Medication Decisions for Women of Childbearing Potential

Bipolar disorder and pregnancy: what considerations need to be kept in mind?

JeanPhilippeWallet/Shutterstock

JeanPhilippeWallet/Shutterstock

BIPOLAR UPDATE

Medication decisions during pregnancy are always a challenge, and, since many pregnancies are unplanned, considerations should start well before pregnancy occurs and should be addressed again if the patient becomes pregnant. Patients with bipolar disorder who stop medication during pregnancy can have a relapse rate of 80% for depression, 16% for mania, and 4% for mixed episodes during the postpartum period (Figure).1 However, many bipolar medications can have harmful effects during pregnancy.

Relapse Rates for Those Who Stop Medication During Pregnancy

Figure. Relapse Rates for Those Who Stop Medication During Pregnancy

Ranking Treatment Options

Valproate is the most teratogenic bipolar medication and should be avoided in women of childbearing potential until all other options have been exhausted.2,3 Use of valproate in pregnancy has been a source of concern internationally.4,5 Valproate (but not lamotrigine) also is associated with lower intelligence scores in young children who were exposed to it in utero6 and is associated with an elevated risk of autism spectrum disorder and attention-deficit/hyperactivity disorder.7

Carbamazepine is almost as teratogenic as valproate and is associated with increased spina bifida and vitamin K deficiencies late in pregnancy.8 The data on lamotrigine suggest low risk of fetal harm as monotherapy, but cleft palate is a concern.9,10

Lithium has fewer malformation risks than valproate and carbamazepine.
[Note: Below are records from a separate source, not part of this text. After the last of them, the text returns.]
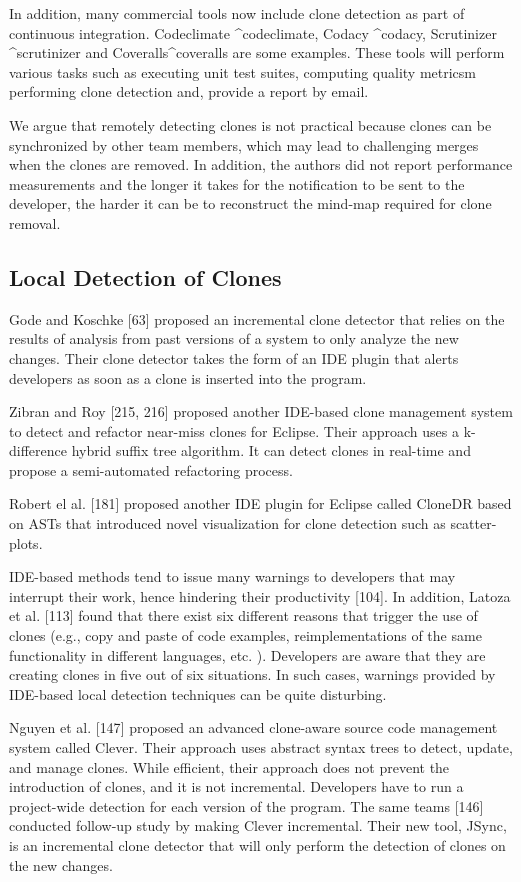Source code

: \documentclass[12pt]{report}
\begin{document}
In addition, many commercial tools now include clone detection as part
of continuous integration. Codeclimate \^{}codeclimate, Codacy
\^{}codacy, Scrutinizer \^{}scrutinizer and Coveralls\^{}coveralls are
some examples. These tools will perform various tasks such as executing
unit test suites, computing quality metricsm performing clone detection
and, provide a report by email.

We argue that remotely detecting clones is not practical because clones
can be synchronized by other team members, which may lead to challenging
merges when the clones are removed. In addition, the authors did not
report performance measurements and the longer it takes for the
notification to be sent to the developer, the harder it can be to
reconstruct the mind-map required for clone removal.

\subsection{Local Detection of Clones}\label{local-detection-of-clones}

Gode and Koschke {[}63{]} proposed an incremental clone detector that
relies on the results of analysis from past versions of a system to only
analyze the new changes. Their clone detector takes the form of an IDE
plugin that alerts developers as soon as a clone is inserted into the
program.

Zibran and Roy {[}215, 216{]} proposed another IDE-based clone
management system to detect and refactor near-miss clones for Eclipse.
Their approach uses a k-difference hybrid suffix tree algorithm. It can
detect clones in real-time and propose a semi-automated refactoring
process.

Robert el al. {[}181{]} proposed another IDE plugin for Eclipse called
CloneDR based on ASTs that introduced novel visualization for clone
detection such as scatter-plots.

IDE-based methods tend to issue many warnings to developers that may
interrupt their work, hence hindering their productivity {[}104{]}. In
addition, Latoza et al. {[}113{]} found that there exist six different
reasons that trigger the use of clones (e.g., copy and paste of code
examples, reimplementations of the same functionality in different
languages, etc. ). Developers are aware that they are creating clones in
five out of six situations. In such cases, warnings provided by
IDE-based local detection techniques can be quite disturbing.

Nguyen et al. {[}147{]} proposed an advanced clone-aware source code
management system called Clever. Their approach uses abstract syntax
trees to detect, update, and manage clones. While efficient, their
approach does not prevent the introduction of clones, and it is not
incremental. Developers have to run a project-wide detection for each
version of the program. The same teams {[}146{]} conducted follow-up
study by making Clever incremental. Their new tool, JSync, is an
incremental clone detector that will only perform the detection of
clones on the new changes.
\end{document}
In a large study, the adjusted risk ratio for any cardiac abnormality was 1.65 compared with unexposed babies.11 The risk rises with higher doses, but it still has been shown to be lower than previously thought. For Ebstein’s anomaly, the risk ratio was 2.66. In absolute numbers, the risk was 0.6% for lithium-exposed infants vs 0.18% for those not exposed. In the most recent meta-analysis, the absolute risk of any cardiac abnormality was 1.2%. The increased risk was limited to lithium exposure in the first trimester.12

Note that these observational studies involved comparisons of women with bipolar disorder taking lithium vs those not taking lithium. Rates of cardiac abnormalities are lower in women without bipolar disorder. The study results were often unclear if they excluded women who were on other teratogenic medications or were misusing any substances like alcohol. The authors12 concluded that the risks of lithium exposure during pregnancy are low. The risks associated with mood episode relapse following lithium cessation or lowering the level below the therapeutic range appear, for most women, to exceed the harms of fetal abnormalities or other pregnancy complications associated with continuing lithium.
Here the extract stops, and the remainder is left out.